---- AVAILABLE DATA
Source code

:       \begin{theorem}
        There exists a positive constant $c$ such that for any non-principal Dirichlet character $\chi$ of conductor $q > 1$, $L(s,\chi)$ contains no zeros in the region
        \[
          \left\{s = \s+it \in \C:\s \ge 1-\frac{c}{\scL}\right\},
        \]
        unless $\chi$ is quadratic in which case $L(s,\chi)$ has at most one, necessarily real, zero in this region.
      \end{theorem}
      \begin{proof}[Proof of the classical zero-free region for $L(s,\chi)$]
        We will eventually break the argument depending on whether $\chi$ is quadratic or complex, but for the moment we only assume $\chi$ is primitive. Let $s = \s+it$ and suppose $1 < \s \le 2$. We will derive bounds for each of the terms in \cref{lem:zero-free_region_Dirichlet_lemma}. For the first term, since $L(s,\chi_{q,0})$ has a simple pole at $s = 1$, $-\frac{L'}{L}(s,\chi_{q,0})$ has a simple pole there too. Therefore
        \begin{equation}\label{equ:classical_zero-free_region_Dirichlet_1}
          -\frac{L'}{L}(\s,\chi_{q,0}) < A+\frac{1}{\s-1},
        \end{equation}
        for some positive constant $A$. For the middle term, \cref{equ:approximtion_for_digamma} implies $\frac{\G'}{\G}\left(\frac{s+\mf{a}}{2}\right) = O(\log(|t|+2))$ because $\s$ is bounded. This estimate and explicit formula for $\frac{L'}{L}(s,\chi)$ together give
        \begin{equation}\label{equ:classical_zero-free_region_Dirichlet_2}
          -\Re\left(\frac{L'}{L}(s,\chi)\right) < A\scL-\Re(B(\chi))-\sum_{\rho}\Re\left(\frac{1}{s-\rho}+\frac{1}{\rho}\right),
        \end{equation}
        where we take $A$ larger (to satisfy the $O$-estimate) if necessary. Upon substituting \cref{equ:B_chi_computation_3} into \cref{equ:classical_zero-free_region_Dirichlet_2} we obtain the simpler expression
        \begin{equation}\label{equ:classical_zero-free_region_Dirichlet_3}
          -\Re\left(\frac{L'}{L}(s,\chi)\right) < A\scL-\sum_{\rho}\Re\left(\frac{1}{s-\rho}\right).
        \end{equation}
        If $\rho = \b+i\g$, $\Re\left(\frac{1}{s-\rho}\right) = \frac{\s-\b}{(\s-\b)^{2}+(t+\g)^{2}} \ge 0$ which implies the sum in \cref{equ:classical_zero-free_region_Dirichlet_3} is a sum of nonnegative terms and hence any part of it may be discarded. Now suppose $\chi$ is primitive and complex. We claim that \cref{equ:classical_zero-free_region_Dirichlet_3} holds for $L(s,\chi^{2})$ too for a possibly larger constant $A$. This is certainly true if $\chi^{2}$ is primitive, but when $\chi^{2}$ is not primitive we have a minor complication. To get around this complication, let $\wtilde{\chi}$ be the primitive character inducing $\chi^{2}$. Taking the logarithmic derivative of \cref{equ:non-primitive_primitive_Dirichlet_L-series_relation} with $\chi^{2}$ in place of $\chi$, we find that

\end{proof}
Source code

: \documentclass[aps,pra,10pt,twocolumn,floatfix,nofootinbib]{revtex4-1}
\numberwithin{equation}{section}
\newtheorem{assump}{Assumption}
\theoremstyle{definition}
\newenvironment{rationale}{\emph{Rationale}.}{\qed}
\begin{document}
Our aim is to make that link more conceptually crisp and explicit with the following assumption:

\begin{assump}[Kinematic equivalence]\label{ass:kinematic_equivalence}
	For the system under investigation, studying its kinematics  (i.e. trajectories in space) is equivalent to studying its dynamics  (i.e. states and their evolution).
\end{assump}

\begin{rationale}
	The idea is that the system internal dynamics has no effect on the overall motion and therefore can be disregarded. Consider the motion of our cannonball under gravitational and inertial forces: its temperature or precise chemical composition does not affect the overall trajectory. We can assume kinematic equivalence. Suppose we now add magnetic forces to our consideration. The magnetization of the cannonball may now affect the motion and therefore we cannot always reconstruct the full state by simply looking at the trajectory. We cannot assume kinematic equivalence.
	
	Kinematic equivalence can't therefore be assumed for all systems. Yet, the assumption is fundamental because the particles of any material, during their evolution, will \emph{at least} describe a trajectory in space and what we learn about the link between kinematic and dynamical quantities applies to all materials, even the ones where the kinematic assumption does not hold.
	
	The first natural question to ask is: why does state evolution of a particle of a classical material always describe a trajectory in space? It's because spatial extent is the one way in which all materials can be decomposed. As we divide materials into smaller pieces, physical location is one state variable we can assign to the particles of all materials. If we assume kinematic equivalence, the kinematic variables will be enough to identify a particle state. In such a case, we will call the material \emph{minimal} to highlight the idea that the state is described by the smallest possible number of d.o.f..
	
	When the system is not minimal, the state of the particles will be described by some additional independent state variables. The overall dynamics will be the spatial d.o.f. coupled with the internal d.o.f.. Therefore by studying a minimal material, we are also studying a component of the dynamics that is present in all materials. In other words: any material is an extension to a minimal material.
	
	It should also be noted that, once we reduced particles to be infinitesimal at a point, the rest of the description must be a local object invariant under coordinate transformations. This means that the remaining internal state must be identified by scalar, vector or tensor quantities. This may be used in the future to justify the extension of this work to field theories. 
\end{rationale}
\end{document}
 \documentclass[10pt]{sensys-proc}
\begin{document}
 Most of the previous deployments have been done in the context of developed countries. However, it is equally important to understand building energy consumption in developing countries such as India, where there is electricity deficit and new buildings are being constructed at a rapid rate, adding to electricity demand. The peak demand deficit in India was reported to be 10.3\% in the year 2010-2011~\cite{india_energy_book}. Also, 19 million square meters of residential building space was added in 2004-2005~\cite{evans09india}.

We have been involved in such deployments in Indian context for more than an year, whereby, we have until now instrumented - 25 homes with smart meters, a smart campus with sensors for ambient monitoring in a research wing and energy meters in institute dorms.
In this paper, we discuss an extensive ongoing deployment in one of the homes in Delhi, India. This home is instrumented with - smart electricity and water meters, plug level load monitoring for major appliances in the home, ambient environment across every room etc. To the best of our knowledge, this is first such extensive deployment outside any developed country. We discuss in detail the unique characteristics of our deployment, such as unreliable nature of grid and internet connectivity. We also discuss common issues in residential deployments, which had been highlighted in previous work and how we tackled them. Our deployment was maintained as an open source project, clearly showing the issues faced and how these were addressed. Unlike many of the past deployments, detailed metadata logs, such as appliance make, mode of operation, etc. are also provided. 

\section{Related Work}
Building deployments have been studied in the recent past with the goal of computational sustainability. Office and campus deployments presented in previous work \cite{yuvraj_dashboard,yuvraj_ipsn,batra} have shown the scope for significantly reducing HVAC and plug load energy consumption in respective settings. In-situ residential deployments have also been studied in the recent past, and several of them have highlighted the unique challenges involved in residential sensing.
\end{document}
--------
— PROBLEM TO WORK ON —
Please copy each line from the material above in which the string "estimate" appears.

— ANSWER TO THE PROBLEM —
        for some positive constant $A$. For the middle term, \cref{equ:approximtion_for_digamma} implies $\frac{\G'}{\G}\left(\frac{s+\mf{a}}{2}\right) = O(\log(|t|+2))$ because $\s$ is bounded. This estimate and explicit formula for $\frac{L'}{L}(s,\chi)$ together give
        where we take $A$ larger (to satisfy the $O$-estimate) if necessary. Upon substituting \cref{equ:B_chi_computation_3} into \cref{equ:classical_zero-free_region_Dirichlet_2} we obtain the simpler expression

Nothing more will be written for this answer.